Parsing, BNF, TreeTop, GhostWheel,

Hi,

I’m looking for a parser which can be fed with some (A)BNF-style rules.

Gave TreeTop a try
—cut---------------------------------------------------------
grammar MathGrammar
rule additive
multitive ‘+’ additive / multitive
end
rule multitive
primary '’ multitive / primary
end
rule primary
‘(’ additive ‘)’ / number
end
rule number
[1-9] [0-9]

end
end
—cut---------------------------------------------------------

as well as GhostWheel
—cut---------------------------------------------------------
MathParser = GhostWheel.build_parser {

rule( :additive , alt( :multitive,
seq( :multitive, ‘+’, :additive )
))
rule( :multitive , alt( seq( :primary, ‘*’, :multitive ),
:primary
))
rule( :primary , alt( seq( ‘(’, :additive, ‘)’ ),
:number
))
rule( :number , seq( /[1-9]/ , zplus( /0-9/ ) ))

parser( :main, seq(:additive, eof()) )
}
—cut---------------------------------------------------------

‘1+1’ parses fine.
However when I change the definition of “additive” from
multitive ‘+’ additive / multitive
to
multitive / multitive ‘+’ additive
it fails to parse.

Is this a problem with packrat/PEG parsers in general?
If so, which parser is more appropriate?
It should hand back a parse tree.

Memory consumption is not an issue.

Regards,
Philipp

Philipp K. wrote:

I’m looking for a parser which can be fed with some (A)BNF-style rules.

If so, which parser is more appropriate?
It should hand back a parse tree.

Alternatively I’d appreciate if Regexps could return all
occurrences of named capture groups inside repetitions etc.
instead of just the last match for each name. Feasible?

Regards,
Philipp

On 12 Aug 2010, at 19:52, Philipp K. wrote:

Regards,
Philipp

I was trying to do the same thing and asked about repeated named
captures.

It seems that using String#scan is the closest anything Ruby has, as the
Oniguruma regex engine doesn’t support it. I think it’s a real shame as
named capture groups are really useful.

Regards,
Iain

On 13.08.2010 00:50, Iain B. wrote:

occurrences of named capture groups inside repetitions etc.
instead of just the last match for each name. Feasible?

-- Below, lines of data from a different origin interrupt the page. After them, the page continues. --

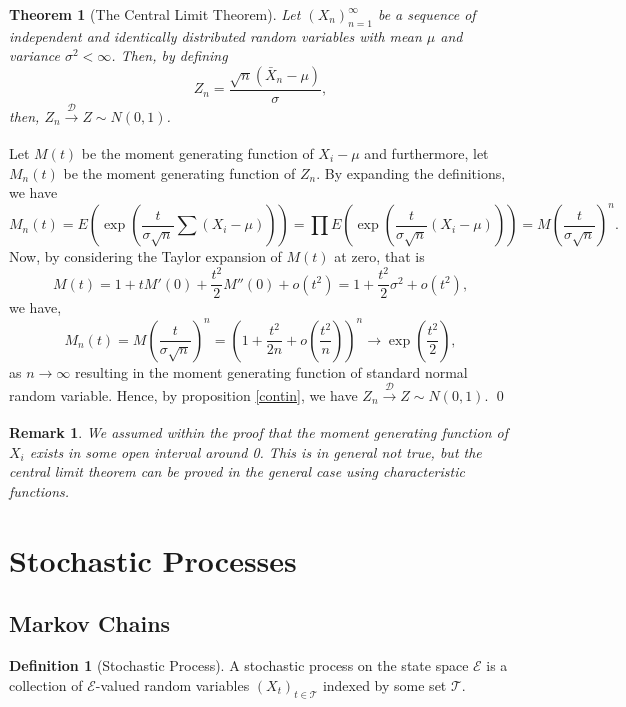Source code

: \documentclass[
]{article}
\newtheorem{theorem}{Theorem}
\newtheorem*{remark}{Remark}
\theoremstyle{definition}
\newtheorem{definition}{Definition}[section]
\begin{document}
\begin{theorem}[The Central Limit Theorem]
  Let \((X_n)_{n = 1}^\infty\) be a sequence of independent and identically distributed 
  random variables with mean \(\mu\) and variance \(\sigma^2 < \infty\). Then, 
  by defining 
  \[Z_n = \frac{\sqrt{n}(\bar{X}_n - \mu)}{\sigma},\]
  then, \(Z_n \xrightarrow[]{\mathcal{D}} Z \sim N(0, 1)\).
\end{theorem}
\proof

Let \(M(t)\) be the moment generating function of \(X_i - \mu\) and
furthermore, let \(M_n(t)\) be the moment generating function of
\(Z_n\). By expanding the definitions, we have
\[M_n(t) = E \left(\exp\left( \frac{t}{\sigma\sqrt{n}} \sum(X_i - \mu) \right)\right) 
    = \prod E \left(\exp\left(\frac{t}{\sigma\sqrt{n}}(X_i - \mu)\right)\right) = 
    M\left(\frac{t}{\sigma\sqrt{n}}\right)^n.\] Now, by considering the
Taylor expansion of \(M(t)\) at zero, that is
\[M(t) = 1 + t M'(0) + \frac{t^2}{2} M''(0) + o(t^2) 
    = 1 + \frac{t^2}{2} \sigma^2 + o(t^2),\] we have,
\[M_n(t) = M\left(\frac{t}{\sigma\sqrt{n}}\right)^n = 
    \left(1 + \frac{t^2}{2n} + o\left(\frac{t^2}{n}\right)\right)^n \to 
    \exp\left(\frac{t^2}{2}\right),\] as \(n \to \infty\) resulting in
the moment generating function of standard normal random variable.
Hence, by proposition \ref{contin}, we have
\(Z_n \xrightarrow[]{\mathcal{D}} Z \sim N(0, 1)\). \qed

\begin{remark}
  We assumed within the proof that the moment generating function of \(X_i\) 
  exists in some open interval around 0. This is in general not true, but the 
  central limit theorem can be proved in the general case using characteristic 
  functions.
\end{remark}

\newpage

\hypertarget{stochastic-processes}{%
\section{Stochastic Processes}\label{stochastic-processes}}

\hypertarget{markov-chains}{%
\subsection{Markov Chains}\label{markov-chains}}

\begin{definition}[Stochastic Process]
  A stochastic process on the state space \(\mathcal{E}\) is a collection of 
  \(\mathcal{E}\)-valued random variables \((X_t)_{t \in \mathcal{T}}\) indexed 
  by some set \(\mathcal{T}\).
\end{definition}
\end{document}
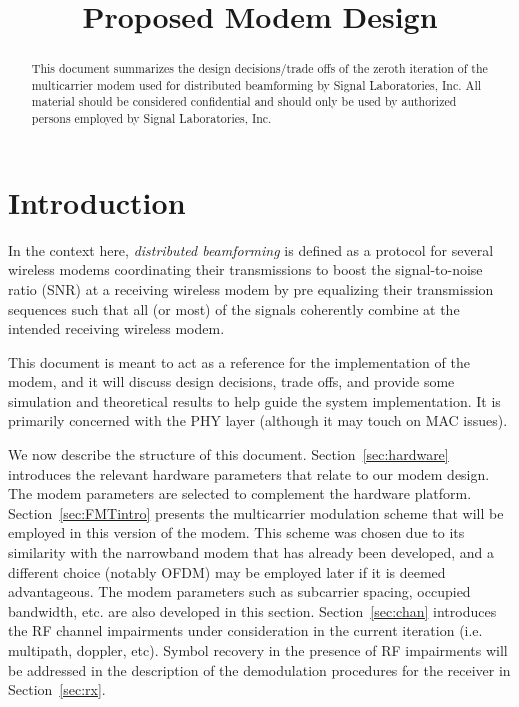 \documentclass[conference]{IEEEtran}
\begin{document}
\title{Proposed Modem Design}
\author{
}

\maketitle

\begin{abstract}
This document summarizes the design decisions/trade offs of the zeroth
iteration of the multicarrier modem used for distributed beamforming by
Signal Laboratories, Inc. All material should be considered confidential
and should only be used by authorized persons employed by Signal
Laboratories, Inc.
\end{abstract}

\section{Introduction}
\label{sec:intro}

In the context here, \emph{distributed beamforming} is defined as a
protocol for several wireless modems coordinating their transmissions
to boost the signal-to-noise ratio (SNR) at a receiving wireless modem
by pre equalizing their transmission sequences such that all (or most)
of the signals coherently combine at the intended receiving wireless modem.

This document is meant to act as a reference for the implementation
of the modem, and it will discuss design decisions, trade offs, and
provide some simulation and theoretical results to help guide the
system implementation. It is primarily concerned with the PHY layer
(although it may touch on MAC issues).

We now describe the structure of this document. Section~\ref{sec:hardware}
introduces the relevant hardware parameters that relate to our modem
design. The modem parameters are selected to complement the hardware
platform. Section~\ref{sec:FMTintro} presents the multicarrier modulation
scheme that will be employed in this version of the modem. This scheme was
chosen due to its similarity with the narrowband modem that has already been
developed, and a different choice (notably OFDM) may be employed
later if it is deemed advantageous. The modem parameters such as subcarrier
spacing, occupied bandwidth, etc. are also developed in this section.
Section~\ref{sec:chan} introduces the RF channel impairments under
consideration in the current iteration (i.e. multipath, doppler, etc).
Symbol recovery in the presence of RF impairments will be addressed in
the description of the demodulation procedures for the receiver in
Section~\ref{sec:rx}.
\end{document}

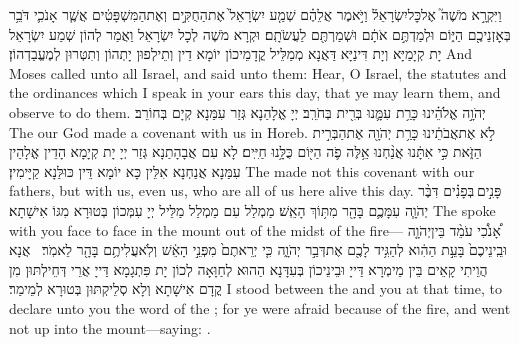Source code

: \newperek
{}%
{וַיִּקְרָ֣א מֹשֶׁה֮ אֶל\maqqaf כׇּל\maqqaf יִשְׂרָאֵל֒ וַיֹּ֣אמֶר אֲלֵהֶ֗ם שְׁמַ֤ע יִשְׂרָאֵל֙ אֶת\maqqaf הַחֻקִּ֣ים וְאֶת\maqqaf הַמִּשְׁפָּטִ֔ים אֲשֶׁ֧ר אָנֹכִ֛י דֹּבֵ֥ר בְּאׇזְנֵיכֶ֖ם הַיּ֑וֹם וּלְמַדְתֶּ֣ם אֹתָ֔ם וּשְׁמַרְתֶּ֖ם לַעֲשֹׂתָֽם׃}
{וּקְרָא מֹשֶׁה לְכָל יִשְׂרָאֵל וַאֲמַר לְהוֹן שְׁמַע יִשְׂרָאֵל יָת קְיָמַיָּא וְיָת דִּינַיָּא דַּאֲנָא מְמַלֵּיל קֳדָמֵיכוֹן יוֹמָא דֵין וְתֵילְפוּן יָתְהוֹן וְתִטְּרוּן לְמֶעֱבַדְהוֹן׃}
{And Moses called unto all Israel, and said unto them: Hear, O Israel, the statutes and the ordinances which I speak in your ears this day, that ye may learn them, and observe to do them.}{}
{יְהֹוָ֣ה אֱלֹהֵ֗ינוּ כָּרַ֥ת עִמָּ֛נוּ בְּרִ֖ית בְּחֹרֵֽב׃}
{יְיָ אֱלָהַנָא גְּזַר עִמַּנָא קְיָם בְּחוֹרֵב׃}
{The \lord\space our God made a covenant with us in Horeb.}{}
{לֹ֣א אֶת\maqqaf אֲבֹתֵ֔ינוּ כָּרַ֥ת יְהֹוָ֖ה אֶת\maqqaf הַבְּרִ֣ית הַזֹּ֑את כִּ֣י אִתָּ֔נוּ אֲנַ֨חְנוּ אֵ֥לֶּה פֹ֛ה הַיּ֖וֹם כֻּלָּ֥נוּ חַיִּֽים׃}
{לָא עִם אֲבָהָתַנָא גְּזַר יְיָ יָת קְיָמָא הָדֵין אֱלָהֵין עִמַּנָא אֲנַחְנָא אִלֵּין כָּא יוֹמָא דֵּין כּוּלַּנָא קַיָּימִין׃}
{The \lord\space made not this covenant with our fathers, but with us, even us, who are all of us here alive this day.}{}
{פָּנִ֣ים \legarmeh  בְּפָנִ֗ים דִּבֶּ֨ר יְהֹוָ֧ה עִמָּכֶ֛ם בָּהָ֖ר מִתּ֥וֹךְ הָאֵֽשׁ׃}
{מַמְלַל עִם מַמְלַל מַלֵּיל יְיָ עִמְּכוֹן בְּטוּרָא מִגּוֹ אִישָׁתָא׃}
{The \lord\space spoke with you face to face in the mount out of the midst of the fire—}{}
{אָ֠נֹכִ֠י עֹמֵ֨ד בֵּין\maqqaf יְהֹוָ֤ה וּבֵֽינֵיכֶם֙ בָּעֵ֣ת הַהִ֔וא לְהַגִּ֥יד לָכֶ֖ם אֶת\maqqaf דְּבַ֣ר יְהֹוָ֑ה כִּ֤י יְרֵאתֶם֙ מִפְּנֵ֣י הָאֵ֔שׁ וְלֹֽא\maqqaf עֲלִיתֶ֥ם בָּהָ֖ר לֵאמֹֽר׃ \setuma }
{אֲנָא הֲוֵיתִי קָאֵים בֵּין מֵימְרָא דַּייָ וּבֵינֵיכוֹן בְּעִדָּנָא הַהוּא לְחַוָּאָה לְכוֹן יָת פִּתְגָמָא דַּייָ אֲרֵי דְּחֵילְתּוּן מִן קֳדָם אִישָׁתָא וְלָא סְלֵיקְתּוּן בְּטוּרָא לְמֵימַר׃}
{I stood between the \lord\space and you at that time, to declare unto you the word of the \lord; for ye were afraid because of the fire, and went not up into the mount—saying: .}{}
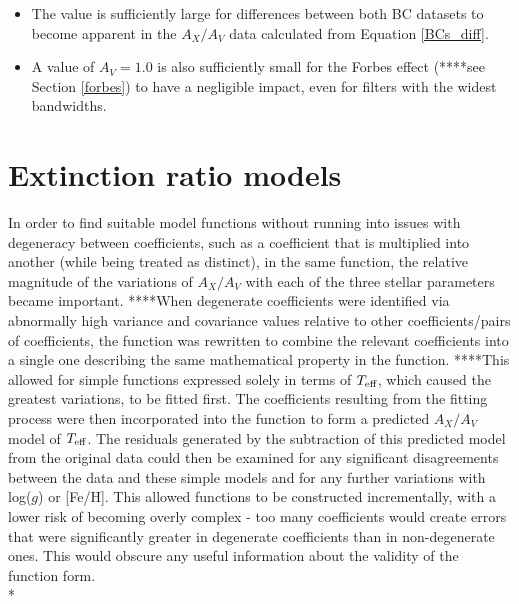 \documentclass[12pt, a4paper]{report}
\begin{document}
\begin{itemize}
\item The value is sufficiently large for differences between both BC datasets to become apparent in the $A_{X}/A_{V}$ data calculated from Equation \ref{BCs_diff}.
\item A value of $A_{V} = 1.0$ is also sufficiently small for the Forbes effect (****see Section \ref{forbes}) to have a negligible impact, even for filters with the widest bandwidths.
\end{itemize}

\section{Extinction ratio models} \label{ext_models}

In order to find suitable model functions without running into issues with degeneracy between coefficients, such as a coefficient that is multiplied into another (while being treated as distinct), in the same function, the relative magnitude of the variations of $A_{X}/A_{V}$ with each of the three stellar parameters became important. ****When degenerate coefficients were identified via abnormally high variance and covariance values relative to other coefficients/pairs of coefficients, the function was rewritten to combine the relevant coefficients into a single one describing the same mathematical property in the function. ****This allowed for simple functions expressed solely in terms of $T_{\textnormal{eff}}$, which caused the greatest variations, to be fitted first. The coefficients resulting from the fitting process were then incorporated into the function to form a predicted $A_{X}/A_{V}$ model of $T_{\textnormal{eff}}$. The residuals generated by the subtraction of this predicted model from the original data could then be examined for any significant disagreements between the data and these simple models and for any further variations with log($g$) or [Fe/H]. This allowed functions to be constructed incrementally, with a lower risk of becoming overly complex - too many coefficients would create errors that were significantly greater in degenerate coefficients than in non-degenerate ones. This would obscure any useful information about the validity of the function form. \\*
\end{document}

As I understand you want /f(o)+/ =~ “foo” to return [“o”, “o”] as match
for the group (used normal capturing groups for simplicity).

I was trying to do the same thing and asked about repeated named captures.
http://osdir.com/ml/ruby-talk/2010-07/msg00361.html

It seems that using String#scan is the closest anything Ruby has, as the Oniguruma regex engine doesn’t support it. I think it’s a real shame as named capture groups are really useful.

Regular expression engines generally do only return one match per group

  • regardless of naming or not naming groups. I’m not up to date with
    current Perl’s regular expressions which are the only ones I can imagine
    to be crazy enough to provide such a feature. :slight_smile: Otherwise String#scan
    is indeed the proper tool to get multiple matches. The example above
    could be done like this

if /f(o+)/ =~ s
$1.scan /o/ do |match|
p match
end
end

or this

if /f(o+)/ =~ s
matches = $1.scan /o/
p matches
end

Kind regards

robert

On 13 Aug 2010, at 11:15, Robert K. wrote:

Regular expression engines generally do only return one match per group - regardless of naming or not naming groups. I’m not up to date with current Perl’s regular expressions which are the only ones I can imagine to be crazy enough to provide such a feature. :slight_smile:

.Net definitely offers it, which is ironic as none of the .Net devs I
used to work with ever used regex.

Scan is a really poor alternative (for this kind of task), I think.
Instead of just writing one regex which expresses what I want to do much
better, I end up having to write a lot of extra code to get the same
effect. Scan’s cool for more simple things.

Regards
Iain

Robert K. wrote:

instead of just the last match for each name. Feasible?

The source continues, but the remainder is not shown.